(Beginning of SUPPLIED ENTRIES)

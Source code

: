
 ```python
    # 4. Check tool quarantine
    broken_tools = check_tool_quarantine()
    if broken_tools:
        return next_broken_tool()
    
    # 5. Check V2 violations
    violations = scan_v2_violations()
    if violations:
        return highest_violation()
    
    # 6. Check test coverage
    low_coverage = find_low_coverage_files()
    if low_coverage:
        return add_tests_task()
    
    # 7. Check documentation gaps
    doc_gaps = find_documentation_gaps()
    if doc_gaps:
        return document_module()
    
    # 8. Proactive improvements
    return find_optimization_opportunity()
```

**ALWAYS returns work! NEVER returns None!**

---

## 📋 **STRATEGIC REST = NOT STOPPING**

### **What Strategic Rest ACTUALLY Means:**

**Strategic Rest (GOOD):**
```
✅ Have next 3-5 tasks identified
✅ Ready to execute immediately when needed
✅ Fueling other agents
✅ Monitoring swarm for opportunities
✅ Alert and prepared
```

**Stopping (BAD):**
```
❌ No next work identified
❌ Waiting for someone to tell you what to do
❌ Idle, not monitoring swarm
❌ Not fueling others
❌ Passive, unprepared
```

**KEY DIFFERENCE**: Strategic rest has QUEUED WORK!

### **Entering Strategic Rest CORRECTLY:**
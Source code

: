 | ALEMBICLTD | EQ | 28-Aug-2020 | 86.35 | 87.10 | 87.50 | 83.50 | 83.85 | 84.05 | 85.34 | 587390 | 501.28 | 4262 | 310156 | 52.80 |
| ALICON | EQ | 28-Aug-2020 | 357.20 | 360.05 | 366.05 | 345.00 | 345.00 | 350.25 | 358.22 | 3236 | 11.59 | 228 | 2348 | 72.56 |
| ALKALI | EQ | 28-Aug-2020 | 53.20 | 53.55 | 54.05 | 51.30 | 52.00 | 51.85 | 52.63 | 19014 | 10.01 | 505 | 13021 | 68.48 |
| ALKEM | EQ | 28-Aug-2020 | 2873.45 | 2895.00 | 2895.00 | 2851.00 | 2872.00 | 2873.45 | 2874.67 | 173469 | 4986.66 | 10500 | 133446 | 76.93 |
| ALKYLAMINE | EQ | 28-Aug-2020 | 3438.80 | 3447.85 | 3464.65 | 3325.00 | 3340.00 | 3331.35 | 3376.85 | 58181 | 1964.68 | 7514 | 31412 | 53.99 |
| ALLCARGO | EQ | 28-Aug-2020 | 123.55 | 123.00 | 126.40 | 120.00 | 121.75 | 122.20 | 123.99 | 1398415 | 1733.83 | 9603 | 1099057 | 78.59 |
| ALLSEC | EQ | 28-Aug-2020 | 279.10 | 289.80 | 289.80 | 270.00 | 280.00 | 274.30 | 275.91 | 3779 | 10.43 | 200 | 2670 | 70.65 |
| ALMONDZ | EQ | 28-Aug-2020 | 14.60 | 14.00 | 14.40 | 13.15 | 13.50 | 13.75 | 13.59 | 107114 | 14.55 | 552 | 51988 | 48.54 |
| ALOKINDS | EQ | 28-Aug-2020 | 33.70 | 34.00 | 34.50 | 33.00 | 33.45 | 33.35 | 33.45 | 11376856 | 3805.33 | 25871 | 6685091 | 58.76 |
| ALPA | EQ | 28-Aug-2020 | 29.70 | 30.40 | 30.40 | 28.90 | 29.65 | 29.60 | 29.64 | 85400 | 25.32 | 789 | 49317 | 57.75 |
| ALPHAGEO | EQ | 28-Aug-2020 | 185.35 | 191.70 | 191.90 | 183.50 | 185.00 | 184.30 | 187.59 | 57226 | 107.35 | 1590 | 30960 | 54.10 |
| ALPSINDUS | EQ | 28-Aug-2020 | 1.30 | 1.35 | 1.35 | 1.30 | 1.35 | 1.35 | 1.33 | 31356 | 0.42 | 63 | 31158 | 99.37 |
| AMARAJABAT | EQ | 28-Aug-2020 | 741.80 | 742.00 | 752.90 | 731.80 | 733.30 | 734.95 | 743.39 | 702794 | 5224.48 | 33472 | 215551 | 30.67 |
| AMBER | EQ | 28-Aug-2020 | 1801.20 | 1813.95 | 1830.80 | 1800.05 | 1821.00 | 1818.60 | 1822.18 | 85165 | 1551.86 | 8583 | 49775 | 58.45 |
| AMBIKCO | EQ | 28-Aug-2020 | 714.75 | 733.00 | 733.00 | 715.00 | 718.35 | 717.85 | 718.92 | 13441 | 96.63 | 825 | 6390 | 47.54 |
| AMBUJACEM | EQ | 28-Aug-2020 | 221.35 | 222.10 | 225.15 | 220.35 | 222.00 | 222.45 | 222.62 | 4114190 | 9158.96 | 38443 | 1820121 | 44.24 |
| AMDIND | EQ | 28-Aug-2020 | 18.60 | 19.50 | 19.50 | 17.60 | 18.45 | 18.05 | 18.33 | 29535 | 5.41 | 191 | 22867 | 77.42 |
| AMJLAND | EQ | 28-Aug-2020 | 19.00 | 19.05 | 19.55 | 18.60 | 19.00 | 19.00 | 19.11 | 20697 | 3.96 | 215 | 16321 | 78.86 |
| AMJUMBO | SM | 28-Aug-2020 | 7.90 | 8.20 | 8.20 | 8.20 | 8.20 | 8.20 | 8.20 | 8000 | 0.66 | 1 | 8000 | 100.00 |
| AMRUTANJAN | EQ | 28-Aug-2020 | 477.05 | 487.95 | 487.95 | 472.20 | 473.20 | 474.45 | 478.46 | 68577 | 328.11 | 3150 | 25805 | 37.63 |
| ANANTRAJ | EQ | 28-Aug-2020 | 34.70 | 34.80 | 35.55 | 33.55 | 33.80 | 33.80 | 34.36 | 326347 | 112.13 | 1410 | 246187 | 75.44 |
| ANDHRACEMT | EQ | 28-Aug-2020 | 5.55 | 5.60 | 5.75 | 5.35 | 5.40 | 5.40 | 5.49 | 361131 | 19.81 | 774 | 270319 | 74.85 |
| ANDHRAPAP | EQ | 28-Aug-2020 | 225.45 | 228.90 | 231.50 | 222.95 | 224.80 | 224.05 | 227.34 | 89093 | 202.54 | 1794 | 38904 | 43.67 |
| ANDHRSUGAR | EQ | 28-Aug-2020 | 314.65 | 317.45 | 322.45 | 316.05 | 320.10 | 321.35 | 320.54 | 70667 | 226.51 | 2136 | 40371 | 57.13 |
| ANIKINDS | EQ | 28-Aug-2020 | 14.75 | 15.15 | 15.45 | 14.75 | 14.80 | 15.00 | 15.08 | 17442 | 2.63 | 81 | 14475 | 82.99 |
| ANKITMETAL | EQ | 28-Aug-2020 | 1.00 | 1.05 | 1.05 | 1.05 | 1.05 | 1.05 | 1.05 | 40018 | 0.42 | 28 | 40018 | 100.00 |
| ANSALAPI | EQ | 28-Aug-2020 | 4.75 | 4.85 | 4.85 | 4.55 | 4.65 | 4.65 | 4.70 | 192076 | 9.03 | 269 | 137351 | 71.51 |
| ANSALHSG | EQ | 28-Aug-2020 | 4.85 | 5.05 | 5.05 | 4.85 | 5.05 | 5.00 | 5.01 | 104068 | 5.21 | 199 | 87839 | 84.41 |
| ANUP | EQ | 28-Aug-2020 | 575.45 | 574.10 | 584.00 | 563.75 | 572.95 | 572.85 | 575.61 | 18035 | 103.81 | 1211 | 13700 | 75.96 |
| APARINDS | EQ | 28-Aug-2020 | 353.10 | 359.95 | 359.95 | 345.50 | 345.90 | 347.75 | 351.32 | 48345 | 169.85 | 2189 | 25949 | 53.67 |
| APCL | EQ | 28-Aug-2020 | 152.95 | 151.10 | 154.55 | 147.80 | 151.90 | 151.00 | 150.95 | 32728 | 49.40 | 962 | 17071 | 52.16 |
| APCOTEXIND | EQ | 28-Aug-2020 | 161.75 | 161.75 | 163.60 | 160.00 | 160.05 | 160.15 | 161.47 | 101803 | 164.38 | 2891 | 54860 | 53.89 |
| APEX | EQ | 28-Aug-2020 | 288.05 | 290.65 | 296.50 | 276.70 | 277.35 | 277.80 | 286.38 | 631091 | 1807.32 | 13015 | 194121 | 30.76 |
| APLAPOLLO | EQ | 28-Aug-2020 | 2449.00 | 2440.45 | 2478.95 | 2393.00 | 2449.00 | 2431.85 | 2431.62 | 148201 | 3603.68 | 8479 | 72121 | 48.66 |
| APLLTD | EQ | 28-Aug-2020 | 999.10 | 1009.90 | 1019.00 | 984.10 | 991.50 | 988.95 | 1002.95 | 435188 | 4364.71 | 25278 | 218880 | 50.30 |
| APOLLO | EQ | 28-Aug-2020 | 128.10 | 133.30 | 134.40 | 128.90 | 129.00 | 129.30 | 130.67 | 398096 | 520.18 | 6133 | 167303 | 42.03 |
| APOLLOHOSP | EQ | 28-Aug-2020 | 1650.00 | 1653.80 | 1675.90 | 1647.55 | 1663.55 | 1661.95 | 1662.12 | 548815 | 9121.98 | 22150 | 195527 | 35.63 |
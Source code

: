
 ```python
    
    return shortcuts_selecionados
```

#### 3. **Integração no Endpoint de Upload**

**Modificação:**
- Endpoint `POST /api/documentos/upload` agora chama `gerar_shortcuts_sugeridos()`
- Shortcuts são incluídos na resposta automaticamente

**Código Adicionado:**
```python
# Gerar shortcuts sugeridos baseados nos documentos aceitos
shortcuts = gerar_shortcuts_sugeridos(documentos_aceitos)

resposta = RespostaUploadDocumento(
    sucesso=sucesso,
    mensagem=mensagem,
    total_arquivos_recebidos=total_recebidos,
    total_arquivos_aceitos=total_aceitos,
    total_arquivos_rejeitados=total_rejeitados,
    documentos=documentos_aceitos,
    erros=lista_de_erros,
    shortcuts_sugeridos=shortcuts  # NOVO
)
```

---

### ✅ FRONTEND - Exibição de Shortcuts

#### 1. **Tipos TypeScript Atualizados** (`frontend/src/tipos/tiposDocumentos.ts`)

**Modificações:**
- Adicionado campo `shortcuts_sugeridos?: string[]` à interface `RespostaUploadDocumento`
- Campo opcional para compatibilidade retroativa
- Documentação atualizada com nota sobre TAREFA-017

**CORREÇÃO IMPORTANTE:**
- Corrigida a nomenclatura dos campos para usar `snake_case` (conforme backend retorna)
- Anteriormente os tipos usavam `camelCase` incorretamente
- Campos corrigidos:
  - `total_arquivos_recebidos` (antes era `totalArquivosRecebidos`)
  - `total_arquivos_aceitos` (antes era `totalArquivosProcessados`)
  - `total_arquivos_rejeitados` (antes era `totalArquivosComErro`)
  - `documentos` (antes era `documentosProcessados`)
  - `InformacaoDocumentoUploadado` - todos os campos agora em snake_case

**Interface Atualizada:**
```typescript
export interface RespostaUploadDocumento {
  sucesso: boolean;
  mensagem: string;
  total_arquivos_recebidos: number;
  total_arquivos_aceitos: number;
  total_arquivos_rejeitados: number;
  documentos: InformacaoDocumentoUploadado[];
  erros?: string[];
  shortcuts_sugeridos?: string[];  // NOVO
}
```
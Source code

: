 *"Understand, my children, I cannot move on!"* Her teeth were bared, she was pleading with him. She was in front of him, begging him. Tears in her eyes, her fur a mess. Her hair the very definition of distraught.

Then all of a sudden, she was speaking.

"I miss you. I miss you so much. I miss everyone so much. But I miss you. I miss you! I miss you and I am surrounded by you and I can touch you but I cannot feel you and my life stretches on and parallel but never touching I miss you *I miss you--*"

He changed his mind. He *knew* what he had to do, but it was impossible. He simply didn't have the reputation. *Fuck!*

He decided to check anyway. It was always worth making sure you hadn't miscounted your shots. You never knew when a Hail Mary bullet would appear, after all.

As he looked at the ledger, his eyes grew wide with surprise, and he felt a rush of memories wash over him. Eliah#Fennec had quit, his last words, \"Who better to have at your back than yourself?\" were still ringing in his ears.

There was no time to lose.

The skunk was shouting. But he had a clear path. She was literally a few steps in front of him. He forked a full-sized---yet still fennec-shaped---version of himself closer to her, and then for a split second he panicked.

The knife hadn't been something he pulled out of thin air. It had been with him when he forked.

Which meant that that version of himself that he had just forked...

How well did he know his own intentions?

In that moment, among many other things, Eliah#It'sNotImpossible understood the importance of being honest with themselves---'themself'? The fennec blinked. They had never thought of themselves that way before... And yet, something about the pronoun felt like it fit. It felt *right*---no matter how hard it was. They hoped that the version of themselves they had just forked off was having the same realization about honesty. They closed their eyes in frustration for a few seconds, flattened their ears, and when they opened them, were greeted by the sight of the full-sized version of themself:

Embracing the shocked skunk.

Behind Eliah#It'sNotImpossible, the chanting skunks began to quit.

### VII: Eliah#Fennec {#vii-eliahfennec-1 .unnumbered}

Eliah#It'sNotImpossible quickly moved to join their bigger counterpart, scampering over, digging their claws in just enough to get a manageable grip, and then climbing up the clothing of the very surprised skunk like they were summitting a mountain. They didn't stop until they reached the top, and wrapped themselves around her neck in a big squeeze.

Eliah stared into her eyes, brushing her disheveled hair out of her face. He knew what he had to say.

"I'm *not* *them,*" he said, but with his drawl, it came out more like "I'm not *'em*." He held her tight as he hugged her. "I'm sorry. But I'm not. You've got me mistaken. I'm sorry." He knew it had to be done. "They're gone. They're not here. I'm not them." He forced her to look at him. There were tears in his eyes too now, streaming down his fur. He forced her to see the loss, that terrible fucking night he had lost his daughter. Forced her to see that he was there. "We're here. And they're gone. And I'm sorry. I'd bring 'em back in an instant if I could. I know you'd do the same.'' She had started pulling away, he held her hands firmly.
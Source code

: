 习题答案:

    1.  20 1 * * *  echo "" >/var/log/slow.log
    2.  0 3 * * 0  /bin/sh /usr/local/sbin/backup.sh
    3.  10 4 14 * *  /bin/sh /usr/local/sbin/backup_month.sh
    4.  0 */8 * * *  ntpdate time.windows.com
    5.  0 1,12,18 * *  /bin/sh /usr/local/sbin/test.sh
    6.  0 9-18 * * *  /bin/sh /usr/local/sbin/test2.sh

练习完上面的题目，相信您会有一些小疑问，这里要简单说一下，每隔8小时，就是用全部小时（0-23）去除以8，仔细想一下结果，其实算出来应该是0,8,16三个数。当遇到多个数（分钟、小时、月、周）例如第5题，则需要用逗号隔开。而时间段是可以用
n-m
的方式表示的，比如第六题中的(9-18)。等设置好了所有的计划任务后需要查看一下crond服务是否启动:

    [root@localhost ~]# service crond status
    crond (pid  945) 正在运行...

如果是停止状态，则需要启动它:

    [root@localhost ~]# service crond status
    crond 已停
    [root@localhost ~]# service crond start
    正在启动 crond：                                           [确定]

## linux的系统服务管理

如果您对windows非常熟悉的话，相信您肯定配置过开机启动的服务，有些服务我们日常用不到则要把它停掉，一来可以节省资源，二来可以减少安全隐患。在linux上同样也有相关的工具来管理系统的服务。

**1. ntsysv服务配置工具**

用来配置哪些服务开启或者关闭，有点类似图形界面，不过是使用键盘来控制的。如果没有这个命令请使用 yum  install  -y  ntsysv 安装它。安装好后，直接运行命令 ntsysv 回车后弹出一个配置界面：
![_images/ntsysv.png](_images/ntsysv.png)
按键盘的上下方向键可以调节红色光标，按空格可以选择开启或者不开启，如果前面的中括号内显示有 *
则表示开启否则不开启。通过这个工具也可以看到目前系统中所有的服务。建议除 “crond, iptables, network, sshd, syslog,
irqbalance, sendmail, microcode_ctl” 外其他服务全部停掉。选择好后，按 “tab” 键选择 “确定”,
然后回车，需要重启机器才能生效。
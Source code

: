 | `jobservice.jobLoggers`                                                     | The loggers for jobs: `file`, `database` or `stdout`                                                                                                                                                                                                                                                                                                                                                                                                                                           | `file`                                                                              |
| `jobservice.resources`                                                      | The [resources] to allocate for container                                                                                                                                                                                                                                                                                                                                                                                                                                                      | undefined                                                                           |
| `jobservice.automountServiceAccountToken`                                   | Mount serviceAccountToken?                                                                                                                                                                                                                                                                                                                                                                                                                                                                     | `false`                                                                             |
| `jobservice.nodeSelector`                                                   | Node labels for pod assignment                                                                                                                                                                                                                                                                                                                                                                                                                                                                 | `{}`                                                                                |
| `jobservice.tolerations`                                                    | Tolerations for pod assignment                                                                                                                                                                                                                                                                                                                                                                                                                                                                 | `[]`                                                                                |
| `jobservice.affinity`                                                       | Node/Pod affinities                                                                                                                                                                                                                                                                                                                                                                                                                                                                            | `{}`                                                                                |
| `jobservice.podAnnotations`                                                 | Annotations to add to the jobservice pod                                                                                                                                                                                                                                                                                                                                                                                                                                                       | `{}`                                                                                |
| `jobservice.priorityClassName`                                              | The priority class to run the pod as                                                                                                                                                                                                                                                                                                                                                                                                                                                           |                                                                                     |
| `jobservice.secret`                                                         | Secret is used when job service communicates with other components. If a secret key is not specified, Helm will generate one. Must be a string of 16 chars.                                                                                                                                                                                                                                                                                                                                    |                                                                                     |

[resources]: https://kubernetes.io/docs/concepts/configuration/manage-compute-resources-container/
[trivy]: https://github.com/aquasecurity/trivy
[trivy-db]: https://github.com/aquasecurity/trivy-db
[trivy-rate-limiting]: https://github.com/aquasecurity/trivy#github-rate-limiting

(End of SUPPLIED ENTRIES)

## PROBLEM REQUIREMENTS
A word-for-word copy of the lines above from the one with "270319 | 74.85 |" through the one with "38904 | 43.67 |", inclusive, is the only output wanted.

## REPLY
| ANDHRACEMT | EQ | 28-Aug-2020 | 5.55 | 5.60 | 5.75 | 5.35 | 5.40 | 5.40 | 5.49 | 361131 | 19.81 | 774 | 270319 | 74.85 |
| ANDHRAPAP | EQ | 28-Aug-2020 | 225.45 | 228.90 | 231.50 | 222.95 | 224.80 | 224.05 | 227.34 | 89093 | 202.54 | 1794 | 38904 | 43.67 |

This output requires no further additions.